Meeting the challenges of digital preservation: The OAIS reference model

by Brian Lavoie

Digital information offers both opportunities and challenges for libraries in their traditional role as custodians of society's accumulated knowledge. While embodying clear advantages--precise replication, machine processing, online content delivery--information in digital form also introduces a host of difficulties with regard to access and preservation. The life span of digital storage media can be surprisingly short, and the rapid evolution of rendering technologies can impede future access. The advantages and disadvantages of digital information have been well documented in numerous sources.

What is required to preserve and maintain access to digital information over the long term? This question is still far from being satisfactorily answered, but a recent initiative by NASA's Consultative Committee for Space Data Systems offers common ground for discussion. The Open Archival Information System ( OAIS) reference model is a conceptual framework for an archival system dedicated to preserving and maintaining access to digital information over the long term. The purpose of the reference model is to increase awareness and understanding of concepts relevant for archiving digital objects, especially among nonarchival institutions; elucidate terminology and concepts for describing and comparing data models and archival architectures; expand consensus on the elements and processes endemic to digital information preservation and access; and create a framework to guide the identification and development of standards.

Although the OAIS is sufficiently general to encompass archives of physical as well as digital objects, it is in the context of the latter that the OAIS obtains its impetus.The reference model has been well-received by a diverse community of institutions interested in the long-term preservation of digital information. A number of digital initiatives in the library community, such as the CEDARS, PANDORA and NEDLIB projects, have either adopted the OAIS model as the conceptual framework behind their digital preservation efforts, or have been informed by its conclusions.

The OAIS reference model is currently a draft International Standardization Organization ( ISO) standard and is expected to become a full-fledged standard in the future. As such, it is likely that the OAIS will be a highly visible component of the ongoing effort to address the challenges of preserving digital information.

Background

The Consultative Committee for Space Data Systems ( CCSDS) was established in 1982 to provide an international forum for space agencies interested in the collaborative development of standards for data handling in support of space research. In 1990, CCSDS entered into a cooperative agreement with Subcommittee 13 (space data and information transfer systems) under Technical Committee 20 (aircraft and space vehicles) of the ISO, whereby CCSDS recommendations would undergo normal ISO review and voting and, eventually, evolve into ISO standards.

At the request of the ISO, CCSDS assumed the task of coordinating the development of archive standards for the long-term storage of digital data.

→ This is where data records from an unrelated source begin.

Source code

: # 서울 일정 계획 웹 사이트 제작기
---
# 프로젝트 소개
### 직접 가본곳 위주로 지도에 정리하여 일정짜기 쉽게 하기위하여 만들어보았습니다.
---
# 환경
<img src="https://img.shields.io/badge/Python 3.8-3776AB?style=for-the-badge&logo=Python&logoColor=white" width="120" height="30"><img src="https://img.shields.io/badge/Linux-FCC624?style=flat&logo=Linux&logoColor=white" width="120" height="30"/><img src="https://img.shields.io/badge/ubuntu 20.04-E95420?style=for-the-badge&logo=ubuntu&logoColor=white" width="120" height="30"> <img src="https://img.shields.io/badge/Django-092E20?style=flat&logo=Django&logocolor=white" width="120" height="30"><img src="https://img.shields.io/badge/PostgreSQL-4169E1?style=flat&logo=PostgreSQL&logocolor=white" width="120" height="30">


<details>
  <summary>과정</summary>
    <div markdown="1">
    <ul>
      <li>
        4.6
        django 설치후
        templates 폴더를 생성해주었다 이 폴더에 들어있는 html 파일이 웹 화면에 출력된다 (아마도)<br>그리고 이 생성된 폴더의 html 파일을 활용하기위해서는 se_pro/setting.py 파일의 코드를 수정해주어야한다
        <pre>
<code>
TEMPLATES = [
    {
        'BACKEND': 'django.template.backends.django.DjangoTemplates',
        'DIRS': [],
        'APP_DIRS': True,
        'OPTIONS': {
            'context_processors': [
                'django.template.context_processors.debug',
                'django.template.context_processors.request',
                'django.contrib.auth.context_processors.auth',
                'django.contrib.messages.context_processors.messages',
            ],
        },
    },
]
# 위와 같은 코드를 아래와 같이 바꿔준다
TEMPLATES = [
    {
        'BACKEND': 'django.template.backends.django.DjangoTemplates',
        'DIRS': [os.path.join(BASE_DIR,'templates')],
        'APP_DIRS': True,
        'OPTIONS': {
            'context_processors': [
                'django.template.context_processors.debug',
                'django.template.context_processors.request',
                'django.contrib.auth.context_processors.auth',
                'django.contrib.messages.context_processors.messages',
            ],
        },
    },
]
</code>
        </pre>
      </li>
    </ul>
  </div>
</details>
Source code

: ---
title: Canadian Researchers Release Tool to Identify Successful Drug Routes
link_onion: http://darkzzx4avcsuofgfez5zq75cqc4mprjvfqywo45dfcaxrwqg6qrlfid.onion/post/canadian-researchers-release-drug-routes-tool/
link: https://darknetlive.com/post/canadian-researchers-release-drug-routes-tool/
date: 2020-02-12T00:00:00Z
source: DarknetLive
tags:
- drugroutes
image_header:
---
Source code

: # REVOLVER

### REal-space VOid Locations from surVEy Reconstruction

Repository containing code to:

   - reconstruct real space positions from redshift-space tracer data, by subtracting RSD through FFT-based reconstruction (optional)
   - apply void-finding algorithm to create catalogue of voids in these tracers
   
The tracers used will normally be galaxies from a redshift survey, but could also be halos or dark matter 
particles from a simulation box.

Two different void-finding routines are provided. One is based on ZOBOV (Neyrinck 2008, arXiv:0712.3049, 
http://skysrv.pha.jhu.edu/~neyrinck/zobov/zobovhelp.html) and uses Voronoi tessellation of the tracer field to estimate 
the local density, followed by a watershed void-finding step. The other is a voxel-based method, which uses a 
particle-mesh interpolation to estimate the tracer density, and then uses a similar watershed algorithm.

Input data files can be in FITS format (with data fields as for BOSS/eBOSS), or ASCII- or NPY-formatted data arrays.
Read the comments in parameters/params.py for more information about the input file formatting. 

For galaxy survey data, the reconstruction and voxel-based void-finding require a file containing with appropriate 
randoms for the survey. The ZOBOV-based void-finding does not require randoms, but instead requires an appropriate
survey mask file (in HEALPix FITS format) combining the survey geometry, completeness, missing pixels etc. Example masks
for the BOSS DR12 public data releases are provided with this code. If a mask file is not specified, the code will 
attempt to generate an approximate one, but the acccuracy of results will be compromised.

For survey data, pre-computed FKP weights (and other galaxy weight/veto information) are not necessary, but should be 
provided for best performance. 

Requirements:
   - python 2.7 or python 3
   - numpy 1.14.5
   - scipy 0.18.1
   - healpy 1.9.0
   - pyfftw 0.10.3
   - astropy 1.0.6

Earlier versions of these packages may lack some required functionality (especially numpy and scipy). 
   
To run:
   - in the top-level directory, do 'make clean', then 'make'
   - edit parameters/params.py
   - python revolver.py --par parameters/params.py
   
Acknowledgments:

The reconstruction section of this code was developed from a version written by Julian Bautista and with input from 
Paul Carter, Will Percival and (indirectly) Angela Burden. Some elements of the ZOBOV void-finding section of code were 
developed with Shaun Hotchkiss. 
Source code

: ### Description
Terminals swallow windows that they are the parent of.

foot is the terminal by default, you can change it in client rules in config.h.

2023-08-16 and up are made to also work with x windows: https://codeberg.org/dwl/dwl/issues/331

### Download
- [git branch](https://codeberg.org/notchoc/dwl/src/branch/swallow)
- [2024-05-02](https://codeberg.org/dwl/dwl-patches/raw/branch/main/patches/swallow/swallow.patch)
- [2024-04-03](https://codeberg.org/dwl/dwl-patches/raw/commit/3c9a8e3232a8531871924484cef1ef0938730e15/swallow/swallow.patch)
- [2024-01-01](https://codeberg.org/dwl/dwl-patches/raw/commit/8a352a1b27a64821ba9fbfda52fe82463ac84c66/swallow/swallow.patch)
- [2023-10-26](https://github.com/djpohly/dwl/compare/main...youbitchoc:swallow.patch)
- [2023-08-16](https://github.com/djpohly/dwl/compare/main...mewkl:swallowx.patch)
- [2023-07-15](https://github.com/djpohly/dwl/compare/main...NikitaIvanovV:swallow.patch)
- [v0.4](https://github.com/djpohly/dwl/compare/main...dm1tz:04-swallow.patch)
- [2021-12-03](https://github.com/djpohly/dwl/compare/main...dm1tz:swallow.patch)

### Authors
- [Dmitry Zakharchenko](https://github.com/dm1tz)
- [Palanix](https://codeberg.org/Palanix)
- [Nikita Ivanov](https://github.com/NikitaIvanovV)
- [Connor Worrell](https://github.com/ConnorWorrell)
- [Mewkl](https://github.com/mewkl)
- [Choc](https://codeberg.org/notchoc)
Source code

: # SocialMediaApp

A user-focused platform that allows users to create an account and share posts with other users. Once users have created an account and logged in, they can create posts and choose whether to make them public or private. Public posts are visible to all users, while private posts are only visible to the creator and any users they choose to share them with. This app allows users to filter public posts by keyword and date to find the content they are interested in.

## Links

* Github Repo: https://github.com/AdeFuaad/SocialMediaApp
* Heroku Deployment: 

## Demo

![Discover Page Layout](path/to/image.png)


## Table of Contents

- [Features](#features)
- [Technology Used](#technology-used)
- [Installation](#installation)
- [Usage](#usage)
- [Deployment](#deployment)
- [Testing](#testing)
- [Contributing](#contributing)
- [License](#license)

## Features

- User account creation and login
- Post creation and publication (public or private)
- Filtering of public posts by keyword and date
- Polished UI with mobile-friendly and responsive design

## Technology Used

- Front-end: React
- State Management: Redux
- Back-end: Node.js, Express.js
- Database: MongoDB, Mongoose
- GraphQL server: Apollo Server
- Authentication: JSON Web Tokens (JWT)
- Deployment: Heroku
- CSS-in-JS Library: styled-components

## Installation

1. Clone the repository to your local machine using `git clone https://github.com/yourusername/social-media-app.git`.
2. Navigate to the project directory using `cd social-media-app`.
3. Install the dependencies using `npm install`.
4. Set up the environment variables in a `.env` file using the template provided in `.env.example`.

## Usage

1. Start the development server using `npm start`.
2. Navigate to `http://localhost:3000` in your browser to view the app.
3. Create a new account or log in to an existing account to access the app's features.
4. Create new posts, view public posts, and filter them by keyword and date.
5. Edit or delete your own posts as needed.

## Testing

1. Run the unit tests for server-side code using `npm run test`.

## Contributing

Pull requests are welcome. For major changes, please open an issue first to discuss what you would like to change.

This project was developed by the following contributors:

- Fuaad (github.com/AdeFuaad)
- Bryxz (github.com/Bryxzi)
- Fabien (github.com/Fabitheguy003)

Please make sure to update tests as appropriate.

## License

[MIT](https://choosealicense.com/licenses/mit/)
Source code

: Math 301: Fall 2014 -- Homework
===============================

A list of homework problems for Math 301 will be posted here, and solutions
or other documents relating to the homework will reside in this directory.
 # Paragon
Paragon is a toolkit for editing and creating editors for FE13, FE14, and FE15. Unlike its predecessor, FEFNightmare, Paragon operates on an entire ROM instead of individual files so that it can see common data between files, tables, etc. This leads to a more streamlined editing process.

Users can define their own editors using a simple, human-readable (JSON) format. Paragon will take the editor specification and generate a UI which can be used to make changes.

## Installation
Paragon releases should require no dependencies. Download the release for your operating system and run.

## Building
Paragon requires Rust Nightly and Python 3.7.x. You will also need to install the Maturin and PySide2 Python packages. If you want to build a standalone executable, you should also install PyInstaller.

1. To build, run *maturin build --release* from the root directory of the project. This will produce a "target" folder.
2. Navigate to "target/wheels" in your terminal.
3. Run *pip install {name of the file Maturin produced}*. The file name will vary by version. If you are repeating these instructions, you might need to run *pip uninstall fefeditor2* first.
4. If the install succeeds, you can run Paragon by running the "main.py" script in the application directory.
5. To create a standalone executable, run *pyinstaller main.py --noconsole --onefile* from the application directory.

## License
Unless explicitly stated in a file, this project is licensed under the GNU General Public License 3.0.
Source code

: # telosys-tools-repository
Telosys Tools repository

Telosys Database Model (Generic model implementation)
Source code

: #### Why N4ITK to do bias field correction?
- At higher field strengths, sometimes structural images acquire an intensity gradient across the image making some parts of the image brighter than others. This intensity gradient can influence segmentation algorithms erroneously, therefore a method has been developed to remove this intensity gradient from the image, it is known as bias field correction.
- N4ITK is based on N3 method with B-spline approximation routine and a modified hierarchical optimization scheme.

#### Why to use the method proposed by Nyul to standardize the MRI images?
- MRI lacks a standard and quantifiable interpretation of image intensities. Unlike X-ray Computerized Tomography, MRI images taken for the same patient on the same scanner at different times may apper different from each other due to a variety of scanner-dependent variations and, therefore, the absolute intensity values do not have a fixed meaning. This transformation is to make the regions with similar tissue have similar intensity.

To initiate this process, a reference model was developed to establish common terms and concepts, provide a framework for elucidating the significant entities and relationships among entities in an archive environment, and serve as the foundation for the development of standards supporting the archive environment. CCSDS's efforts resulted in the release of the OAIS reference model draft recommendation in May 1999.

Open Archival Information System

An OAIS is understood to mean any organization or system charged with the task of preserving information over the long term and making it accessible to a specified class of users (known as the Designated Community).The use of the word "open" in OAIS refers to the fact that the model and future recommendations associated with the model are developed in open forums; it does not make any presuppositions concerning the level of accessibility of information in the archive.

An OAIS-type archive is expected to meet certain minimum responsibilities:

  • negotiate and accept appropriate information from information producers
  • obtain sufficient control of the information to ensure long-term preservation
  • determine the scope of the Designated Community
  • ensure the information is understandable by the Designated Community without the assistance of the information producers
  • follow documented policies and procedures to ensure the information is preserved against reasonable contingencies, and to enable the information to be disseminated as authenticated copies of the original or as traceable to the original
  • make the information available to the Designated Community

The OAIS reference model details a conceptual design for an archive, including its primary components and their associated functions and relationships, to support these requirements.

The OAIS Environment

The reference model's specification of the environment for an OAIS-type archive is shown in Figure 1.

Figure 1

The OAIS environment is derived from the interaction of four entities: producers, consumers, management and the archive itself. Producers supply the information that the archive preserves. Consumers use the preserved information. A special class of consumers is the Designated Community--the subset of consumers who are expected to understand the archived information. Management is the entity responsible for establishing the broad policy objectives of the archive (e.g., determining what types of information are to be archived, identifying funding sources, etc.). The management entity does not include the day-today administration of the archive; this task is performed by a functional entity within the archive itself.

Here are two sample environments, drawn from two real-world archives and described in terms of the OAIS concepts depicted in Figure 1:

Sample Environment I:

Archive: Planetary Data System (planetary science data sets)

Management: National Aeronautics and Space Administration ( NASA)

Producers: NASA flight projects

Designated Community: planetary science community

Sample Environment II:

Archive: Electronic and Special Media Records Services Division (U.S. federal records in formats designed for computer processing)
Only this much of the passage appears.